Situated northwest of Hong Kong, the city of Guangzhou is one of the four first-tier cities in China. Though its design scene is not as prominent as those of China’s more well-known cities, such as Beijing, Shenzhen and Shanghai, there are some studios such as Another Design, hoping to put Guangzhou on the map for its different way of thinking about design, not to mention its beautiful output.
Guangzhou is more a home for advertising agencies rather than graphic design studios. Another Design, one of Guangzhou’s leading studios, takes on a multitude of cultural projects spanning typography, editorial, identities, and everything in between, describing itself as a “transmedia visual design team” challenging the boundaries of design language.
Exploring the diversity of design in different fields, the studio recently embarked on the exhibition design for the 6th Guangzhou Triennial. This year, the theme of the event was “As We May Think: Feedforward”, revolving around the technology-constructed world. Liu Zhao, Another Design’s creative director, explains: “In the summer of 1945, the American engineer Vannevar Bush published an article titled As We May Think in Atlantic Monthly, a Boston-based journal,” he tells It’s Nice That. “In the article, Bush envisions an electromagnetic device which can store and record information, and as well as this, it can also be consulted for speed and flexibility advice.”
Over the past 70-odd years, this hypothetical Memex has actually gone into development, however, evolving into a huge network that enables machines to interconnect all over the world. “Its operation on a global scale has triggered an unprecedented revolution,” adds Liu Zhao.
Drawing on the properties of this Memex, Another Design uses the device as the starting point for the exhibition design. Inspiring some rather “daring thinking” around our transient future, the studio responds to the triennial’s theme through their information-based design. Across the visuals, Liu Zhao and his team play on the unfolding of information through a visual system. Visualising the Memex unfurling throughout the project, the exhibition design creates flexible and beautifully languid compositions with its relaying of information.

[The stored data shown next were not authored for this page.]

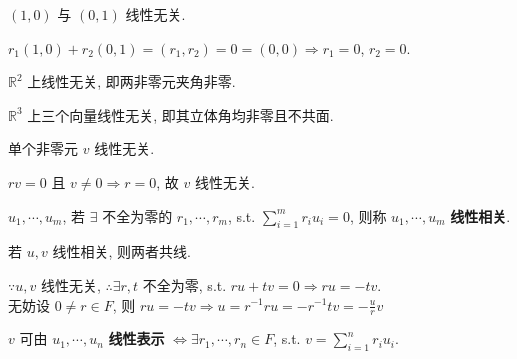 \documentclass{note}
\begin{document}
\begin{eg}
    $(1,0)$ 与 $(0,1)$ 线性无关.
\end{eg}
\begin{pf}
    $r_1(1,0)+r_2(0,1)=(r_1,r_2)=0=(0,0)\Longrightarrow r_1=0$, $r_2=0$.
\end{pf}

\begin{eg}
    $\mathbb{R}^2$ 上线性无关, 即两非零元夹角非零.
\end{eg}

\begin{eg}
    $\mathbb{R}^3$ 上三个向量线性无关, 即其立体角均非零且不共面.
\end{eg}

单个非零元 $v$ 线性无关.
\begin{pf}
    $rv=0$ 且 $v\neq 0\Longrightarrow r=0$, 故 $v$ 线性无关.
\end{pf}

\begin{df}[线性相关]
    $u_1,\cdots,u_m$, 若 $\exists$ 不全为零的 $r_1,\cdots,r_m$, s.t. $\sum_{i=1}^mr_iu_i=0$, 则称 $u_1,\cdots,u_m$ \textbf{线性相关}.
\end{df}

若 $u,v$ 线性相关, 则两者共线.
\begin{pf}
    $\because u,v$ 线性无关, $\therefore\exists r,t$ 不全为零, s.t. $ru+tv=0\Longrightarrow ru=-tv$.\\
    无妨设 $0\neq r\in F$, 则 $ru=-tv\Longrightarrow u=r^{-1}ru=-r^{-1}tv=-\frac{u}{r}v$
\end{pf}

\begin{df}[线性表示]
    $v$ 可由 $u_1,\cdots,u_n$ \textbf{线性表示} $\Longleftrightarrow\exists r_1,\cdots,r_n\in F$, s.t. $v=\sum_{i=1}^nr_iu_i$.
\end{df}
\end{document}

The Memex-inspired design generates lettering, amplified by the neon brightness of the work. And, on top of all this, AR technology is also employed throughout the exhibition space to “create a scene where reality and virtuality interweave”. Combining graphic design, speculative theory and the alternation of information, the project certainly does reflect Another Design’s innovative design thinking, as well as creating absolutely great visuals to go alongside it.